I can see the problem as well, although I don't get quite a 3x speedup on my system. I still get better than Cilkview's estimate though, so I've submitted a problem report for the runtime team to investigate. I'll update the thread when we find anything out.

Brandon Hewitt Technical Consulting Engineer Tools Knowledge Base: "http://software.intel.com/en-us/articles/tools" Software Product Support info: "http://www.intel.com/software/support"

Hi Mecej4.

Bear in mind that you're timing a subsection of the code with respect to what Cilkview is measuring. Your timing interval covers only the sorting section of the code, whereas Cilkview is estimating the speedup of the whole program.
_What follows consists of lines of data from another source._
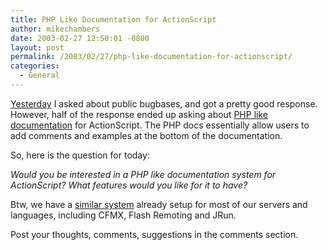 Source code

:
 ```yaml
---
title: PHP Like Documentation for ActionScript
author: mikechambers
date: 2003-02-27 12:50:01 -0800
layout: post
permalink: /2003/02/27/php-like-documentation-for-actionscript/
categories:
  - General
---
```



[Yesterday][1] I asked about public bugbases, and got a pretty good response. However, half of the response ended up asking about [PHP like documentation][2] for ActionScript. The PHP docs essentially allow users to add comments and examples at the bottom of the documentation.

So, here is the question for today:

*Would you be interested in a PHP like documentation system for ActionScript? What features would you like for it to have?*

Btw, we have a [similar system][3] already setup for most of our servers and languages, including CFMX, Flash Remoting and JRun.

Post your thoughts, comments, suggestions in the comments section.

 [1]: http://www.markme.com/mesh/archives/000817.cfm
 [2]: http://www.php.net/manual/en/
 [3]: http://livedocs.macromedia.com/ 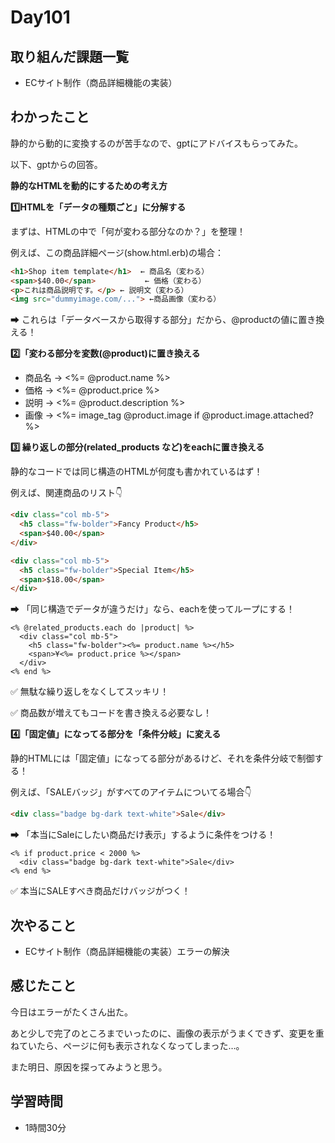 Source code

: # Day101
## 取り組んだ課題一覧
- ECサイト制作（商品詳細機能の実装）
## わかったこと
静的から動的に変換するのが苦手なので、gptにアドバイスもらってみた。
 
以下、gptからの回答。
 
**静的なHTMLを動的にするための考え方**
 
**1️⃣HTMLを「データの種類ごと」に分解する**
 
まずは、HTMLの中で「何が変わる部分なのか？」を整理！
 
例えば、この商品詳細ページ(show.html.erb)の場合：
``` html
<h1>Shop item template</h1>  ← 商品名（変わる）
<span>$40.00</span>           ← 価格（変わる）
<p>これは商品説明です。</p> ← 説明文（変わる）
<img src="dummyimage.com/..."> ←商品画像（変わる）
```
➡ これらは「データベースから取得する部分」だから、@productの値に置き換える！
  
**2️⃣「変わる部分を変数(@product)に置き換える**
 
- 商品名 → <%= @product.name %>
- 価格 → <%= @product.price %>
- 説明 → <%= @product.description %>
- 画像 → <%= image_tag @product.image if @product.image.attached? %>
 
**3️⃣ 繰り返しの部分(related_products など)をeachに置き換える**
 
静的なコードでは同じ構造のHTMLが何度も書かれているはず！
 
例えば、関連商品のリスト👇
 
``` html
<div class="col mb-5">
  <h5 class="fw-bolder">Fancy Product</h5>
  <span>$40.00</span>
</div>

<div class="col mb-5">
  <h5 class="fw-bolder">Special Item</h5>
  <span>$18.00</span>
</div>
```
➡ 「同じ構造でデータが違うだけ」なら、eachを使ってループにする！
 
``` erb
<% @related_products.each do |product| %>
  <div class="col mb-5">
    <h5 class="fw-bolder"><%= product.name %></h5>
    <span>¥<%= product.price %></span>
  </div>
<% end %>
```
 
✅ 無駄な繰り返しをなくしてスッキリ！ 
 
✅ 商品数が増えてもコードを書き換える必要なし！

**4️⃣「固定値」になってる部分を「条件分岐」に変える**
 
静的HTMLには「固定値」になってる部分があるけど、それを条件分岐で制御する！
 
例えば、「SALEバッジ」がすべてのアイテムについてる場合👇
 
``` html
<div class="badge bg-dark text-white">Sale</div>
```
 
➡ 「本当にSaleにしたい商品だけ表示」するように条件をつける！
 
``` erb
<% if product.price < 2000 %> 
  <div class="badge bg-dark text-white">Sale</div>
<% end %>
```
 
✅ 本当にSALEすべき商品だけバッジがつく！

## 次やること
- ECサイト制作（商品詳細機能の実装）エラーの解決
## 感じたこと
今日はエラーがたくさん出た。
 
あと少しで完了のところまでいったのに、画像の表示がうまくできず、変更を重ねていたら、ページに何も表示されなくなってしまった…。
 
また明日、原因を探ってみようと思う。
## 学習時間
- 1時間30分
Cilkview's measurement includes your creation of the array and the (serial) assignment of values to it, which your timing mechanism ignores.

My guess is that if you expanded your timing measurements to start at the beginning of main() and end just before the return (and, obviously, a printf), you would be finding speedup numbers that were much closer to the values that Cilkview gives you.

You can make Cilkview instrument specific subsections of code and outputstatistics for themin addition to the whole-program statistics you are seeing, now. Use cilktools/cilkview.h:

cilkview_data_t start, end;
__cilkview_query(start);
// do work.
__cilkview_query(end);
__cilkview_do_report(&start, &end, "Sort", CV_REPORT_WRITE_TO_LOG | CV_REPORT_WRITE_TO_RESULTS);

That makes perfect sense; I had the mistaken notion that CilkView timing covered only those sections of code that were cilk_spawned; sorry for being so short-sighted!